• Task prompt
Your task is to gather the lines below that hold the string "vytvořit".

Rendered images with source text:
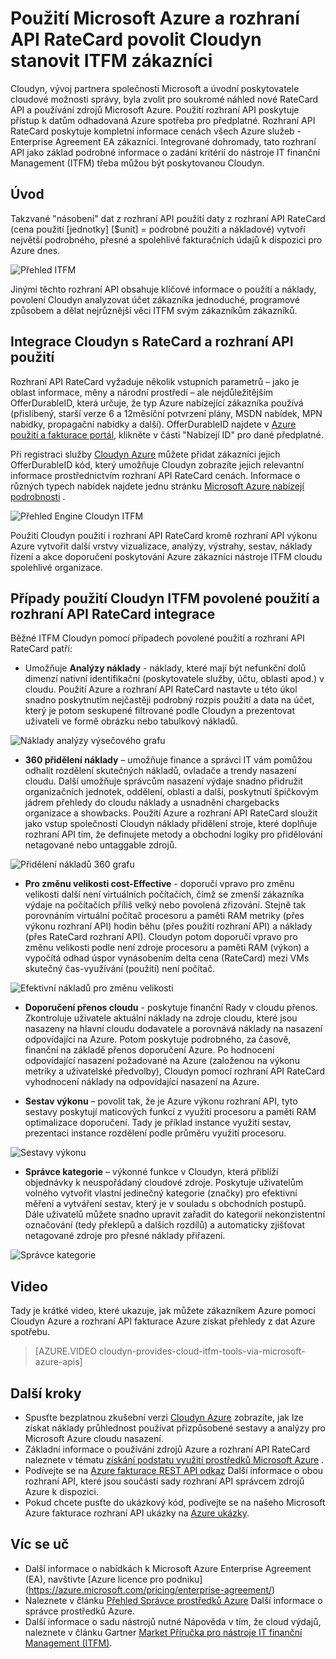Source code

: <properties
   pageTitle="Použití Microsoft Azure a povolit rozhraní API RateCard Cloudyn ITFM pro zákazníky | Microsoft Azure"
   description="Poskytuje jedinečného pohledu z Microsoft Azure fakturace partnera Cloudyn, jejich zkušenosti integrace rozhraní API fakturace Azure do svých produktů.  To je užitečné pro Azure a Cloudyn zákazníky, kteří mají zájem pomocí/vyzkoušení Cloudyn služby Azure."
   services=""
   documentationCenter=""
   authors="BryanLa"
   manager="mbaldwin"
   editor=""
   tags="billing"/>

<tags
   ms.service="billing"
   ms.devlang="na"
   ms.topic="article"
   ms.tgt_pltfrm="na"
   ms.workload="billing"
   ms.date="08/16/2016"
   ms.author="mobandyo;bryanla"/>

# <a name="microsoft-azure-usage-and-ratecard-apis-enable-cloudyn-to-provide-itfm-for-customers"></a>Použití Microsoft Azure a rozhraní API RateCard povolit Cloudyn stanovit ITFM zákazníci

Cloudyn, vývoj partnera společnosti Microsoft a úvodní poskytovatele cloudové možnosti správy, byla zvolit pro soukromé náhled nové RateCard API a používání zdrojů Microsoft Azure.  Použití rozhraní API poskytuje přístup k datům odhadovaná Azure spotřeba pro předplatné. Rozhraní API RateCard poskytuje kompletní informace cenách všech Azure služeb - Enterprise Agreement EA zákazníci. Integrované dohromady, tato rozhraní API jako základ podrobné informace o zadání kritérií do nástroje IT finanční Management (ITFM) třeba můžou být poskytovanou Cloudyn.

## <a name="introduction"></a>Úvod

Takzvané "násobení" dat z rozhraní API použití daty z rozhraní API RateCard (cena použití [jednotky] [$unit] = podrobné použití a nákladové) vytvoří největší podrobného, přesné a spolehlivé fakturačních údajů k dispozici pro Azure dnes.

![Přehled ITFM][1]

Jinými těchto rozhraní API obsahuje klíčové informace o použití a náklady, povolení Cloudyn analyzovat účet zákazníka jednoduché, programové způsobem a dělat nejrůznější věci ITFM svým zákazníkům zákazníků.

## <a name="integrating-cloudyn-with-the-ratecard-and-usage-apis"></a>Integrace Cloudyn s RateCard a rozhraní API použití
Rozhraní API RateCard vyžaduje několik vstupních parametrů – jako je oblast informace, měny a národní prostředí – ale nejdůležitějším OfferDurableID, která určuje, že typ Azure nabízející zákazníka používá (přislíbený, starší verze 6 a 12měsíční potvrzení plány, MSDN nabídek, MPN nabídky, propagační nabídky a další). OfferDurableID najdete v [Azure použití a fakturace portál](https://account.windowsazure.com/Subscriptions), klikněte v části "Nabízejí ID" pro dané předplatné.

Při registraci služby [Cloudyn Azure](https://www.cloudyn.com/microsoft-azure/) můžete přidat zákazníci jejich OfferDurableID kód, který umožňuje Cloudyn zobrazíte jejich relevantní informace prostřednictvím rozhraní API RateCard cenách.  Informace o různých typech nabídek najdete jednu stránku [Microsoft Azure nabízejí podrobnosti](https://azure.microsoft.com/support/legal/offer-details/) .

![Přehled Engine Cloudyn ITFM][2]

Použití Cloudyn použití i rozhraní API RateCard kromě rozhraní API výkonu Azure vytvořit další vrstvy vizualizace, analýzy, výstrahy, sestav, náklady řízení a akce doporučení poskytování Azure zákazníci nástroje ITFM cloudu spolehlivé organizace.

## <a name="cloudyn-itfm-use-cases-enabled-by-usage-and-ratecard-api-integration"></a>Případy použití Cloudyn ITFM povolené použití a rozhraní API RateCard integrace
Běžné ITFM Cloudyn pomocí případech povolené použití a rozhraní API RateCard patří:

+ Umožňuje **Analýzy náklady** - náklady, které mají být nefunkční dolů dimenzí nativní identifikační (poskytovatele služby, účtu, oblasti apod.) v cloudu. Použití Azure a rozhraní API RateCard nastavte u této úkol snadno poskytnutím nejčastěji podrobný rozpis použití a data na účet, který je potom seskupené filtrované podle Cloudyn a prezentovat uživateli ve formě obrázku nebo tabulkový nákladů.

![Náklady analýzy výsečového grafu][3]

+ **360 přidělení náklady** – umožňuje finance a správci IT vám pomůžou odhalit rozdělení skutečných nákladů, ovladače a trendy nasazení cloudu. Další umožňuje správcům nasazení výdaje snadno přidružit organizačních jednotek, oddělení, oblasti a další, poskytnutí špičkovým jádrem přehledy do cloudu náklady a usnadnění chargebacks organizace a showbacks. Použití Azure a rozhraní API RateCard sloužit jako vstup společnosti Cloudyn náklady přidělení stroje, které doplňuje rozhraní API tím, že definujete metody a obchodní logiky pro přidělování netagované nebo untaggable zdrojů.

![Přidělení nákladů 360 grafu][4]

+ **Pro změnu velikosti cost-Effective** - doporučí vpravo pro změnu velikosti další není virtuálních počítačích, čímž se zmenší zákazníka výdaje na počítačích příliš velký nebo povolená zřizování. Stejně tak porovnáním virtuální počítač procesoru a paměti RAM metriky (přes výkonu rozhraní API) hodin běhu (přes použití rozhraní API) a náklady (přes RateCard rozhraní API). Cloudyn potom doporučí vpravo pro změnu velikosti podle není zdroje procesoru a paměti RAM (výkon) a vypočítá odhad úspor vynásobením delta cena (RateCard) mezi VMs skutečný čas-využívání (použití) není počítač.

![Efektivní nákladů pro změnu velikosti][5]

+ **Doporučení přenos cloudu** - poskytuje finanční Rady v cloudu přenos. Zkontroluje uživatele aktuální náklady na zdroje cloudu, které jsou nasazeny na hlavní cloudu dodavatele a porovnává náklady na nasazení odpovídající na Azure. Potom poskytuje podrobného, za časově, finanční na základě přenos doporučení Azure. Po hodnocení odpovídající nasazení požadované na Azure (založenou na výkonu metriky a uživatelské předvolby), Cloudyn pomocí rozhraní API RateCard vyhodnocení náklady na odpovídající nasazení na Azure.

+ **Sestav výkonu** – povolit tak, že je Azure výkonu rozhraní API, tyto sestavy poskytují maticových funkcí z využití procesoru a paměti RAM optimalizace doporučení. Tady je příklad instance využití sestav, prezentaci instance rozdělení podle průměru využití procesoru.

![Sestavy výkonu][6]

+ **Správce kategorie** – výkonné funkce v Cloudyn, která přiblíží objednávky k neuspořádaný cloudové zdroje. Poskytuje uživatelům volného vytvořit vlastní jedinečný kategorie (značky) pro efektivní měření a vytváření sestav, který je v souladu s obchodních postupů. Dále uživatelů můžete snadno upravit zařadit do kategorií nekonzistentní označování (tedy překlepů a dalších rozdílů) a automaticky zjišťovat netagované zdroje pro přesné náklady přiřazení.

![Správce kategorie][7]

## <a name="video"></a>Video

Tady je krátké video, které ukazuje, jak můžete zákazníkem Azure pomocí Cloudyn Azure a rozhraní API fakturace Azure získat přehledy z dat Azure spotřebu.

> [AZURE.VIDEO cloudyn-provides-cloud-itfm-tools-via-microsoft-azure-apis]


## <a name="next-steps"></a>Další kroky

+ Spusťte bezplatnou zkušební verzi [Cloudyn Azure](https://www.cloudyn.com/microsoft-azure/) zobrazíte, jak lze získat náklady průhlednost používat přizpůsobené sestavy a analýzy pro Microsoft Azure cloudu nasazení.
+ Základní informace o používání zdrojů Azure a rozhraní API RateCard naleznete v tématu [získání podstatu využití prostředků Microsoft Azure](billing-usage-rate-card-overview.md) .
+ Podívejte se na [Azure fakturace REST API odkaz](https://msdn.microsoft.com/library/azure/1ea5b323-54bb-423d-916f-190de96c6a3c) Další informace o obou rozhraní API, které jsou součástí sady rozhraní API správcem zdrojů Azure k dispozici.
+ Pokud chcete pusťte do ukázkový kód, podívejte se na našeho Microsoft Azure fakturace rozhraní API ukázky na [Azure ukázky](https://azure.microsoft.com/documentation/samples/?term=billing).

## <a name="learn-more"></a>Víc se uč
+ Další informace o nabídkách k Microsoft Azure Enterprise Agreement (EA), navštivte [Azure licence pro podniku] (https://azure.microsoft.com/pricing/enterprise-agreement/)
+ Naleznete v článku [Přehled Správce prostředků Azure](azure-resource-manager/resource-group-overview.md) Další informace o správce prostředků Azure.
+ Další informace o sadu nástrojů nutné Nápověda v tím, že cloud výdajů, naleznete v článku Gartner [Market Příručka pro nástroje IT finanční Management (ITFM)](http://www.gartner.com/technology/reprints.do?id=1-212F7AL&ct=140909&st=sb).

<!--Image references-->
[1]: ./media/billing-usage-rate-card-partner-solution-cloudyn/Cloudyn-ITFM-Overview.png
[2]: ./media/billing-usage-rate-card-partner-solution-cloudyn/Cloudyn-ITFM-Engine-Overview.png
[3]: ./media/billing-usage-rate-card-partner-solution-cloudyn/Cloudyn-Cost-Analysis-Pie-Chart.png
[4]: ./media/billing-usage-rate-card-partner-solution-cloudyn/Cloudyn-Cost-Allocation-360-Chart.png
[5]: ./media/billing-usage-rate-card-partner-solution-cloudyn/Cloudyn-Cost-Effective-Sizing.png
[6]: ./media/billing-usage-rate-card-partner-solution-cloudyn/Cloudyn-Performance-Reports.png
[7]: ./media/billing-usage-rate-card-partner-solution-cloudyn/Cloudyn-Category-Manager.png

• Result of this exercise
Použití Cloudyn použití i rozhraní API RateCard kromě rozhraní API výkonu Azure vytvořit další vrstvy vizualizace, analýzy, výstrahy, sestav, náklady řízení a akce doporučení poskytování Azure zákazníci nástroje ITFM cloudu spolehlivé organizace.
+ **Správce kategorie** – výkonné funkce v Cloudyn, která přiblíží objednávky k neuspořádaný cloudové zdroje. Poskytuje uživatelům volného vytvořit vlastní jedinečný kategorie (značky) pro efektivní měření a vytváření sestav, který je v souladu s obchodních postupů. Dále uživatelů můžete snadno upravit zařadit do kategorií nekonzistentní označování (tedy překlepů a dalších rozdílů) a automaticky zjišťovat netagované zdroje pro přesné náklady přiřazení.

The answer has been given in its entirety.